Elle et les autres producteurs se plaignent et s’indignent de la baisse du rendement, car travailler la terre est leur seule et principale activité. «C’est difficile pour nous de tirer profit de la production agricole », se désole la cinquantenaire. « Les rendements de ces 5 dernières années sont plus ou moins bons. Ça ne donne pas du tout comme voulu. L’on peut obtenir un bon rendement une année et l’année qui suit ça chute drastiquement », renchérit Yacouba Dounbaye, un vieux producteur du village de Koné Béri. Il cultive un champ de 10 hectares avec ses 10 fils pour les besoins d’un ménage qui comprend près de 37 membres.
Il ressort du Rapport Final du Programme de Définition des Cibles de NDT (2018) que l’analyse de la situation de la productivité des terres indique un déclin localisé sur toute l’étendue du territoire national. Ce déclin de productivité concerne 3,32% du territoire national soit 1.476.466 hectares.
A l’instar de plusieurs autres localités du pays, le village de Koné Béri est confronté à une dégradation des terres arables. Ce village jadis, productif et favorable au pastoralisme, a perdu de sa superbe, depuis belle lurette. La localité fait face à une dégradation poussée de ses ressources naturelles, conséquence des lourdes pressions anthropiques qui y sont exercées.

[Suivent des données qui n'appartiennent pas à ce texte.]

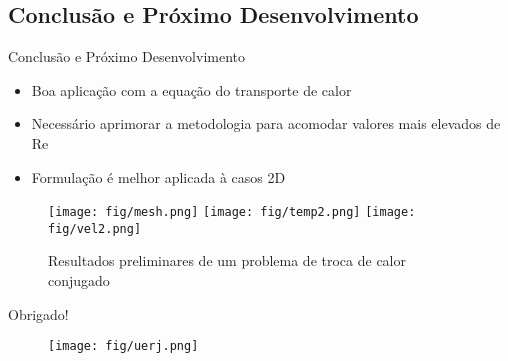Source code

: \documentclass{beamer}
\begin{document}
    \subsection{Conclusão e Próximo Desenvolvimento}
    \begin{frame}{Conclusão e Próximo Desenvolvimento}
    \begin{itemize}
    \item Boa aplicação com a equação do transporte de calor
    \item Necessário aprimorar a metodologia para acomodar valores mais elevados de Re 
    \item Formulação é melhor aplicada à casos 2D
    \end{itemize}
%		

	    \begin{figure}
	    \centering
	    	\texttt{[image: fig/mesh.png]} \hspace{0.2cm}
	    	\texttt{[image: fig/temp2.png]} \hspace{0.2cm}
	    	\texttt{[image: fig/vel2.png]}
	    	\caption{\footnotesize{Resultados preliminares de um problema de troca de calor conjugado}}
	    \end{figure}
	 \end{frame}
            

    \begin{frame}%
\centering  \huge{Obrigado!}
        \begin{figure}
        	\texttt{[image: fig/uerj.png]}
        \end{figure}
    \end{frame}
\end{document}
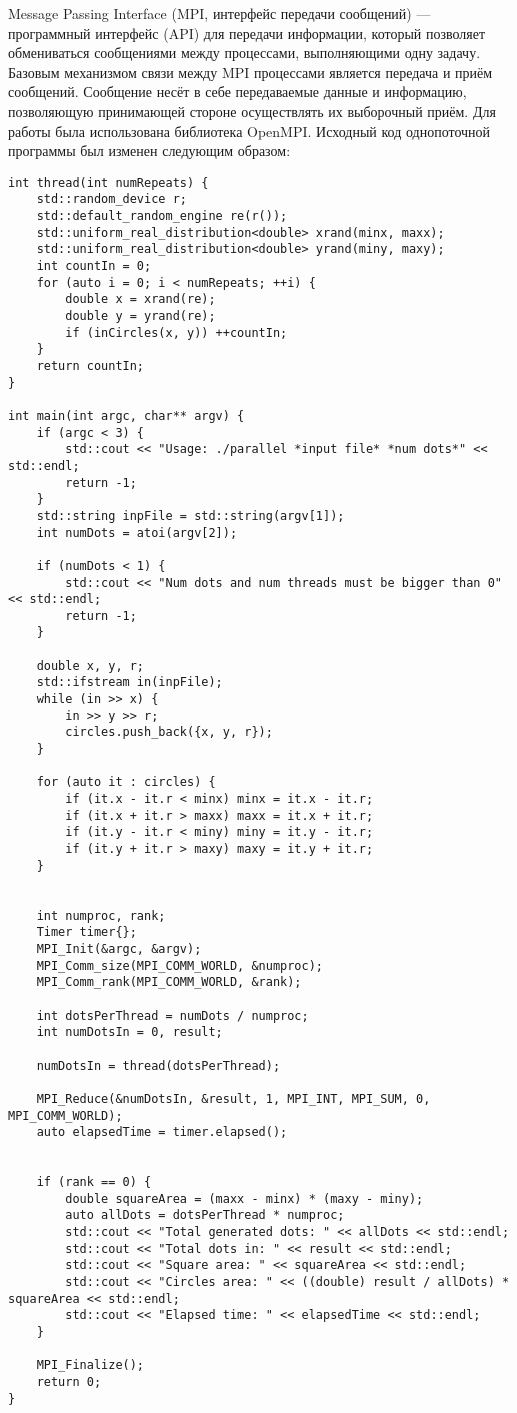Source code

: Message Passing Interface (MPI, интерфейс передачи сообщений) --- программный интерфейс (API) для передачи информации, который позволяет обмениваться сообщениями между процессами, выполняющими одну задачу. Базовым механизмом связи между MPI процессами является передача и приём сообщений. Сообщение несёт в себе передаваемые данные и информацию, позволяющую принимающей стороне осуществлять их выборочный приём. Для работы была использована библиотека OpenMPI. Исходный код однопоточной программы был изменен следующим образом:
\begin{lstlisting}[caption={Многопоточность на Pthreads}, label={lst:pthreads}, style=crs_cpp]
int thread(int numRepeats) {
    std::random_device r;
    std::default_random_engine re(r());
    std::uniform_real_distribution<double> xrand(minx, maxx);
    std::uniform_real_distribution<double> yrand(miny, maxy);
    int countIn = 0;
    for (auto i = 0; i < numRepeats; ++i) {
        double x = xrand(re);
        double y = yrand(re);
        if (inCircles(x, y)) ++countIn;
    }
    return countIn;
}

int main(int argc, char** argv) {
    if (argc < 3) {
        std::cout << "Usage: ./parallel *input file* *num dots*" << std::endl;
        return -1;
    }
    std::string inpFile = std::string(argv[1]);
    int numDots = atoi(argv[2]);

    if (numDots < 1) {
        std::cout << "Num dots and num threads must be bigger than 0" << std::endl;
        return -1;
    }

    double x, y, r;
    std::ifstream in(inpFile);
    while (in >> x) {
        in >> y >> r;
        circles.push_back({x, y, r});
    }

    for (auto it : circles) {
        if (it.x - it.r < minx) minx = it.x - it.r;
        if (it.x + it.r > maxx) maxx = it.x + it.r;
        if (it.y - it.r < miny) miny = it.y - it.r;
        if (it.y + it.r > maxy) maxy = it.y + it.r;
    }


    int numproc, rank;
    Timer timer{};
    MPI_Init(&argc, &argv);
    MPI_Comm_size(MPI_COMM_WORLD, &numproc);
    MPI_Comm_rank(MPI_COMM_WORLD, &rank);

    int dotsPerThread = numDots / numproc;
    int numDotsIn = 0, result;

    numDotsIn = thread(dotsPerThread);

    MPI_Reduce(&numDotsIn, &result, 1, MPI_INT, MPI_SUM, 0, MPI_COMM_WORLD);
    auto elapsedTime = timer.elapsed();


    if (rank == 0) {
        double squareArea = (maxx - minx) * (maxy - miny);
        auto allDots = dotsPerThread * numproc;
        std::cout << "Total generated dots: " << allDots << std::endl;
        std::cout << "Total dots in: " << result << std::endl;
        std::cout << "Square area: " << squareArea << std::endl;
        std::cout << "Circles area: " << ((double) result / allDots) * squareArea << std::endl;
        std::cout << "Elapsed time: " << elapsedTime << std::endl;
    }

    MPI_Finalize();
    return 0;
}
\end{lstlisting}

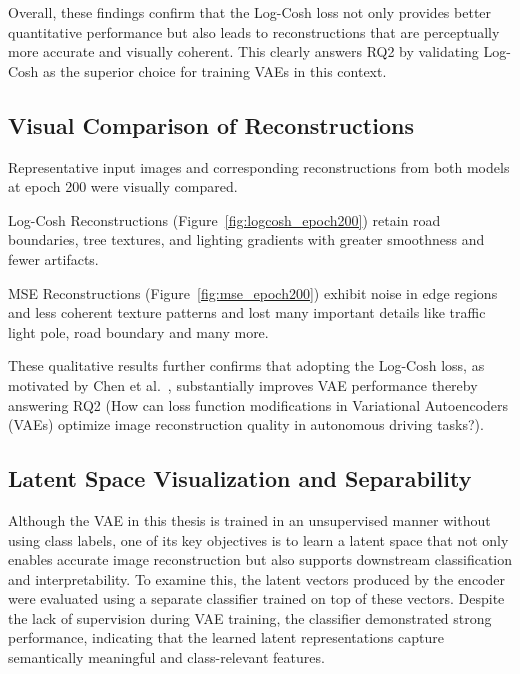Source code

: Overall, these findings confirm that the Log-Cosh loss not only provides better quantitative performance but also leads to reconstructions that are perceptually more accurate and visually coherent. This clearly answers RQ2 by validating Log-Cosh as the superior choice for training VAEs in this context.


\clearpage


\subsection{Visual Comparison of Reconstructions} \label{subsubsec:vae_visual_recon}
Representative input images and corresponding reconstructions from both models at epoch 200 were visually compared.

Log-Cosh Reconstructions (Figure~\ref{fig:logcosh_epoch200}) retain road boundaries, tree textures, and lighting gradients with greater smoothness and fewer artifacts.

MSE Reconstructions (Figure~\ref{fig:mse_epoch200}) exhibit noise in edge regions and less coherent texture patterns and lost many important details like traffic light pole, road boundary and many more.

These qualitative results further confirms that adopting the Log-Cosh loss, as motivated by Chen et al.~\cite{chen2019log}, substantially improves VAE performance thereby answering RQ2 (How can loss function modifications in Variational Autoencoders (VAEs) optimize image reconstruction quality in autonomous driving tasks?).


\subsection{Latent Space Visualization and Separability}
\label{subsubsec:vae_latent_space}

Although the VAE in this thesis is trained in an unsupervised manner without using class labels, one of its key objectives is to learn a latent space that not only enables accurate image reconstruction but also supports downstream classification and interpretability. To examine this, the latent vectors produced by the encoder were evaluated using a separate classifier trained on top of these vectors. Despite the lack of supervision during VAE training, the classifier demonstrated strong performance, indicating that the learned latent representations capture semantically meaningful and class-relevant features.

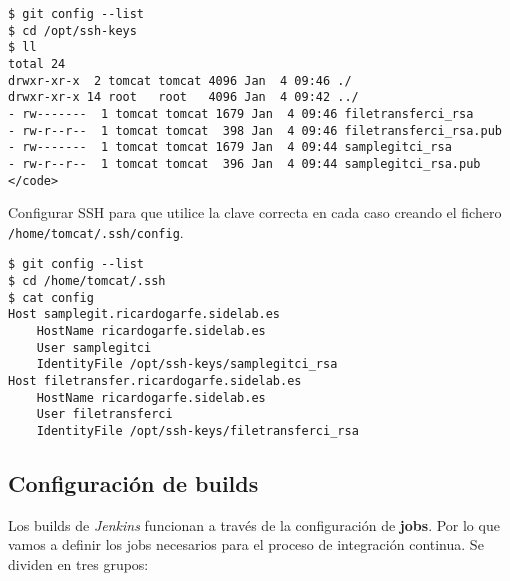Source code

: \lstset{style=bashbasico}
\begin{lstlisting}[frame=trbl]
$ git config --list
$ cd /opt/ssh-keys
$ ll
total 24
drwxr-xr-x  2 tomcat tomcat 4096 Jan  4 09:46 ./
drwxr-xr-x 14 root   root   4096 Jan  4 09:42 ../
- rw-------  1 tomcat tomcat 1679 Jan  4 09:46 filetransferci_rsa
- rw-r--r--  1 tomcat tomcat  398 Jan  4 09:46 filetransferci_rsa.pub
- rw-------  1 tomcat tomcat 1679 Jan  4 09:44 samplegitci_rsa
- rw-r--r--  1 tomcat tomcat  396 Jan  4 09:44 samplegitci_rsa.pub
</code>
\end{lstlisting}

\par Configurar SSH para que utilice la clave correcta en cada caso creando el fichero \texttt{/home/tomcat/.ssh/config}.

\lstset{style=bashbasico}
\begin{lstlisting}[frame=trbl]
$ git config --list
$ cd /home/tomcat/.ssh
$ cat config
Host samplegit.ricardogarfe.sidelab.es
    HostName ricardogarfe.sidelab.es
    User samplegitci
    IdentityFile /opt/ssh-keys/samplegitci_rsa
Host filetransfer.ricardogarfe.sidelab.es
    HostName ricardogarfe.sidelab.es
    User filetransferci
    IdentityFile /opt/ssh-keys/filetransferci_rsa
\end{lstlisting}

\subsection{Configuración de builds}
\label{sub:jenkins-build-jobs}

\par Los builds de \emph{Jenkins} funcionan a través de la configuración de \textbf{jobs}. Por lo que vamos a definir los jobs necesarios para el proceso de integración continua. Se dividen en tres grupos:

La manifestation visible la plus préoccupante est le développement de l’érosion hydrique dont les signes sont la formation des koris et ravins et le glaçage des sols par endroit. Il s’ensuit alors une perte cruciale des terres cultivables et une réduction des aires pastorales. « J’ai dû abandonner mon champ de 5 hectares parce que c’est complètement lessivé par la dégradation éolienne et hydrique », souligne M. Marou Hassane, instituteur et habitant du village de Koné Béri. Pour ce producteur instituteur, la raison est la non productivité et aussi le faible rendement. «Le rendement ne satisfait pas les besoins alimentaires. Je l’ai laissé pour aller défricher un autre moins grand», explique-t-il. Parlant des aires de pâturage, le vieux Yacouba se souvient, «Autrefois nous faisions venir les pasteurs dans les champs mais ce n’est plus le cas maintenant».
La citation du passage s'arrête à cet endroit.